Ok, but I know I’m being unreasonable so onwards I go. It’s
a steep 163 stairs down to the entrance of the cave, and even as we get to about
100 feet away I can hear thousands of bats in there screaming loudly and the
odor is almost suffocating. It’s one of those smells you can FEEL in the air,
if you know what I mean. And at this point of course I go back in my head to all
the fungal infections that people get by going into bat caves and inhaling the
air and I start to wonder if those are truly found only in the southwestern
United States, or if that is just the example they teach us in medical school
because that’s where we live and practice.

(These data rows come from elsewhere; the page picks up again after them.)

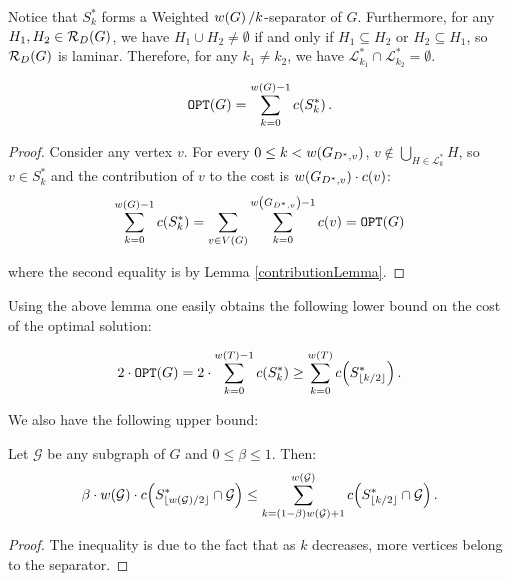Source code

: Notice that $S_{k}^*$ forms a Weighted $w\mathopen{}\left( G \right)/k$-separator of $G$. 
Furthermore, for any $H_1, H_2 \in \mathcal{R}_D\mathopen{}\left( G \right)$, we have 
$H_1 \cup H_2 \neq \emptyset$ if and only if $H_1 \subseteq H_2$ or 
$H_2 \subseteq H_1$, so $\mathcal{R}_D\mathopen{}\left( G \right)$ is laminar. 
Therefore, for any $k_1 \neq k_2$, we have 
$\mathcal{L}_{k_1}^* \cap \mathcal{L}_{k_2}^* = \emptyset$.
\begin{lemma}
                $$\texttt{OPT}\mathopen{}\left( G \right)=\sum_{k=0}^{w\mathopen{}\left( G \right)-1}c\mathopen{}\left( S_{k}^* \right).$$
                
            \begin{proof}
                Consider any vertex $v$. For every $0\leq k<w\mathopen{}\left( G_{D^*,v} \right)$, $v\notin \bigcup_{H\in \mathcal{L}_{k}^*}H$, so $v\in S_{k}^*$ and the contribution of $v$ to the cost is $w\mathopen{}\left( G_{D^*,v} \right)\cdot c\mathopen{}\left( v \right)$:
                $$\sum_{k=0}^{w\mathopen{}\left( G \right)-1}c\mathopen{}\left( S_{k}^* \right)=\sum_{v\in V\mathopen{}\left( G \right)}\sum_{k=0}^{w\mathopen{}\left( G_{D^*,v} \right)-1}c\mathopen{}\left( v \right)=\texttt{OPT}\mathopen{}\left( G \right)$$
                
                where the second equality is by Lemma \ref{contributionLemma}.
            \end{proof}
            \end{lemma}
            
Using the above lemma one easily obtains the following lower bound on the cost of the optimal solution:
\begin{lemma}\label{lb_opt}
            $$
            2\cdot\texttt{OPT}\mathopen{}\left( G \right)= 2\cdot\sum_{k=0}^{w\mathopen{}\left( T \right)-1}c\mathopen{}\left( S_{k}^* \right) \geq \sum_{k=0}^{w\mathopen{}\left( T \right)}c\mathopen{}\left( S_{\mathopen{}\left\lfloor k/2 \right\rfloor}^* \right).
            $$
\end{lemma}

We also have the following upper bound:
\begin{lemma}\label{splitting}
    Let $\mathcal{G}$ be any subgraph of $G$ and $0\leq\beta\leq 1$. Then: 
            $$
           \beta\cdot w\mathopen{}\left( \mathcal{G} \right)\cdot c\mathopen{}\left( S_{\mathopen{}\left\lfloor w\mathopen{}\left( \mathcal{G} \right)/2 \right\rfloor}^*\cap \mathcal{G} \right)
            \leq \sum_{k=\mathopen{}\left( 1-\beta \right)w\mathopen{}\left( \mathcal{G} \right)+1}^{w\mathopen{}\left( \mathcal{G} \right)}c\mathopen{}\left( S_{\mathopen{}\left\lfloor k/2 \right\rfloor}^*\cap \mathcal{G} \right).
            $$
    \begin{proof}
        The inequality is due to the fact that as $k$ decreases, more vertices belong to the separator. 
    \end{proof}
\end{lemma}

And then there is rabies, for which bats are one of the most
common carriers, which I think about constantly as the bats swoop around my
head in the darkness, outlined by the light from my headlamp. Or, more
mundanely, the risk of slipping on one of the wet rocks in the dark and
breaking a bone, with no way out but to crawl up all of those 163 irregular stone steps on hands and knees. I tell myself to take deep breaths and try to relax,
but the idea of deep breaths just makes me think of inhaling all those
infectious particles that I know are hanging about in that thick, heavy air.
In the end, through sheer pride or stubbornness or whatever,
I follow Dolphin into the depths of that cave in absolute darkness and don’t
leave until he has said his prayers to the gods of the cave and told me we have
seen everything, and a small part of me is proud not to be one of those
screaming foreign women he had told me about who were afraid the bats would get
caught in their hair.
Now I’m back in Anivorano, I’ve confirmed that no cases of
Ebola or Marburg have ever been reported in Madagascar, and moreover they are
usually spread only by contact with secretions. So I’m probably out of the
woods. But if not, I’ll let you know in 2 – 21 days.